START DATASET RECORDS

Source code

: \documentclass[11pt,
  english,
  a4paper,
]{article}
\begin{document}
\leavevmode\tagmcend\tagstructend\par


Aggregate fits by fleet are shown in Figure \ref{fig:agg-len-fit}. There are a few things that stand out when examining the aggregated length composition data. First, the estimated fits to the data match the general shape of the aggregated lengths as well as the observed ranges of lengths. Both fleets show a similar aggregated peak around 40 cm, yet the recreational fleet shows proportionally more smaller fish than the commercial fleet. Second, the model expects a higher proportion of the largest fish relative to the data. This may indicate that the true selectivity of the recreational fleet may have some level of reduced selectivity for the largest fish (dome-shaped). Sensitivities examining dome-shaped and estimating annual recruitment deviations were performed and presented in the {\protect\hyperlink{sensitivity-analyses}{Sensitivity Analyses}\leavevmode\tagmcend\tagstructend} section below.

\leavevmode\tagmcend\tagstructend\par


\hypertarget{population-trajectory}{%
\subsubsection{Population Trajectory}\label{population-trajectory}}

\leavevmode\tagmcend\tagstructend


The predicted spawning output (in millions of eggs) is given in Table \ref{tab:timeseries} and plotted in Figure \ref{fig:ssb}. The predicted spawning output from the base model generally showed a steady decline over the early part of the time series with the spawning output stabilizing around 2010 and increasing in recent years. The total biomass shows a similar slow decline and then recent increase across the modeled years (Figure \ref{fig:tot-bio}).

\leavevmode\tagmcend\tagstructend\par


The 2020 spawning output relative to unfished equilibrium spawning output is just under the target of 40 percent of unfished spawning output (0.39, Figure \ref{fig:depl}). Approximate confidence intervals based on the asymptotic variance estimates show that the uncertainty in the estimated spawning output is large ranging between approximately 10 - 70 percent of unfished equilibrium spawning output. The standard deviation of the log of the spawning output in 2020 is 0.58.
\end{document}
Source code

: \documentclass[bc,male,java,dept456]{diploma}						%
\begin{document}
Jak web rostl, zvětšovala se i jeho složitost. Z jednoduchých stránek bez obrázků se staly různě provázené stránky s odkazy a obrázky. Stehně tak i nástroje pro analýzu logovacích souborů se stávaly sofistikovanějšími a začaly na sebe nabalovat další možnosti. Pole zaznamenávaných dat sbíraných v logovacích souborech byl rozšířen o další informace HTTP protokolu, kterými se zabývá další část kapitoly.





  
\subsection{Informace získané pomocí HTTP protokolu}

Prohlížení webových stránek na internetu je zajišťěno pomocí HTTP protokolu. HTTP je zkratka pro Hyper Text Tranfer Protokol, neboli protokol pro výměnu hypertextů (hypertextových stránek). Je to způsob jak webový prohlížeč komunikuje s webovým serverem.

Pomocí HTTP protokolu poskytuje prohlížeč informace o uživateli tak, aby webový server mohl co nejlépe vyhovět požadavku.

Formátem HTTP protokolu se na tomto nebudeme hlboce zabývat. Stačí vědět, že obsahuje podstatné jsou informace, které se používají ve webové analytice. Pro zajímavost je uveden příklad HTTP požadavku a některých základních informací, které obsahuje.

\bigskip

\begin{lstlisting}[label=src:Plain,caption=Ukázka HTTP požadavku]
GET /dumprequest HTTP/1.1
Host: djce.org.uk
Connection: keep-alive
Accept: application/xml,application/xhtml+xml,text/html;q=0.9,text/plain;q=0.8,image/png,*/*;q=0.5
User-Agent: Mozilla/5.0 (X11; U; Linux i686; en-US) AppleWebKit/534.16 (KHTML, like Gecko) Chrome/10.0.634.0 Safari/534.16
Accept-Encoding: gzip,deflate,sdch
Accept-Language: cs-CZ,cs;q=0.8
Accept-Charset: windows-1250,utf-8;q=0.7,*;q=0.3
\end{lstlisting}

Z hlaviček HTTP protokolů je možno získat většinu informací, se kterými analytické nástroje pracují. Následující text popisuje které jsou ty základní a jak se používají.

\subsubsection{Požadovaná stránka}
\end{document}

END DATASET RECORDS

- _EXERCISE DESCRIPTION_
Output every line above without altering anything.

- _EXPECTED ANSWER_
Source code

: \documentclass[11pt,
  english,
  a4paper,
]{article}
\begin{document}
\leavevmode\tagmcend\tagstructend\par


Aggregate fits by fleet are shown in Figure \ref{fig:agg-len-fit}. There are a few things that stand out when examining the aggregated length composition data. First, the estimated fits to the data match the general shape of the aggregated lengths as well as the observed ranges of lengths. Both fleets show a similar aggregated peak around 40 cm, yet the recreational fleet shows proportionally more smaller fish than the commercial fleet. Second, the model expects a higher proportion of the largest fish relative to the data. This may indicate that the true selectivity of the recreational fleet may have some level of reduced selectivity for the largest fish (dome-shaped). Sensitivities examining dome-shaped and estimating annual recruitment deviations were performed and presented in the {\protect\hyperlink{sensitivity-analyses}{Sensitivity Analyses}\leavevmode\tagmcend\tagstructend} section below.

\leavevmode\tagmcend\tagstructend\par


\hypertarget{population-trajectory}{%
\subsubsection{Population Trajectory}\label{population-trajectory}}

\leavevmode\tagmcend\tagstructend


The predicted spawning output (in millions of eggs) is given in Table \ref{tab:timeseries} and plotted in Figure \ref{fig:ssb}. The predicted spawning output from the base model generally showed a steady decline over the early part of the time series with the spawning output stabilizing around 2010 and increasing in recent years. The total biomass shows a similar slow decline and then recent increase across the modeled years (Figure \ref{fig:tot-bio}).

\leavevmode\tagmcend\tagstructend\par


The 2020 spawning output relative to unfished equilibrium spawning output is just under the target of 40 percent of unfished spawning output (0.39, Figure \ref{fig:depl}). Approximate confidence intervals based on the asymptotic variance estimates show that the uncertainty in the estimated spawning output is large ranging between approximately 10 - 70 percent of unfished equilibrium spawning output. The standard deviation of the log of the spawning output in 2020 is 0.58.
\end{document}
Source code

: \documentclass[bc,male,java,dept456]{diploma}						%
\begin{document}
Jak web rostl, zvětšovala se i jeho složitost. Z jednoduchých stránek bez obrázků se staly různě provázené stránky s odkazy a obrázky. Stehně tak i nástroje pro analýzu logovacích souborů se stávaly sofistikovanějšími a začaly na sebe nabalovat další možnosti. Pole zaznamenávaných dat sbíraných v logovacích souborech byl rozšířen o další informace HTTP protokolu, kterými se zabývá další část kapitoly.





  
\subsection{Informace získané pomocí HTTP protokolu}

Prohlížení webových stránek na internetu je zajišťěno pomocí HTTP protokolu. HTTP je zkratka pro Hyper Text Tranfer Protokol, neboli protokol pro výměnu hypertextů (hypertextových stránek). Je to způsob jak webový prohlížeč komunikuje s webovým serverem.

Pomocí HTTP protokolu poskytuje prohlížeč informace o uživateli tak, aby webový server mohl co nejlépe vyhovět požadavku.

Formátem HTTP protokolu se na tomto nebudeme hlboce zabývat. Stačí vědět, že obsahuje podstatné jsou informace, které se používají ve webové analytice. Pro zajímavost je uveden příklad HTTP požadavku a některých základních informací, které obsahuje.

\bigskip

\begin{lstlisting}[label=src:Plain,caption=Ukázka HTTP požadavku]
GET /dumprequest HTTP/1.1
Host: djce.org.uk
Connection: keep-alive
Accept: application/xml,application/xhtml+xml,text/html;q=0.9,text/plain;q=0.8,image/png,*/*;q=0.5
User-Agent: Mozilla/5.0 (X11; U; Linux i686; en-US) AppleWebKit/534.16 (KHTML, like Gecko) Chrome/10.0.634.0 Safari/534.16
Accept-Encoding: gzip,deflate,sdch
Accept-Language: cs-CZ,cs;q=0.8
Accept-Charset: windows-1250,utf-8;q=0.7,*;q=0.3
\end{lstlisting}

Z hlaviček HTTP protokolů je možno získat většinu informací, se kterými analytické nástroje pracují. Následující text popisuje které jsou ty základní a jak se používají.

\subsubsection{Požadovaná stránka}
\end{document}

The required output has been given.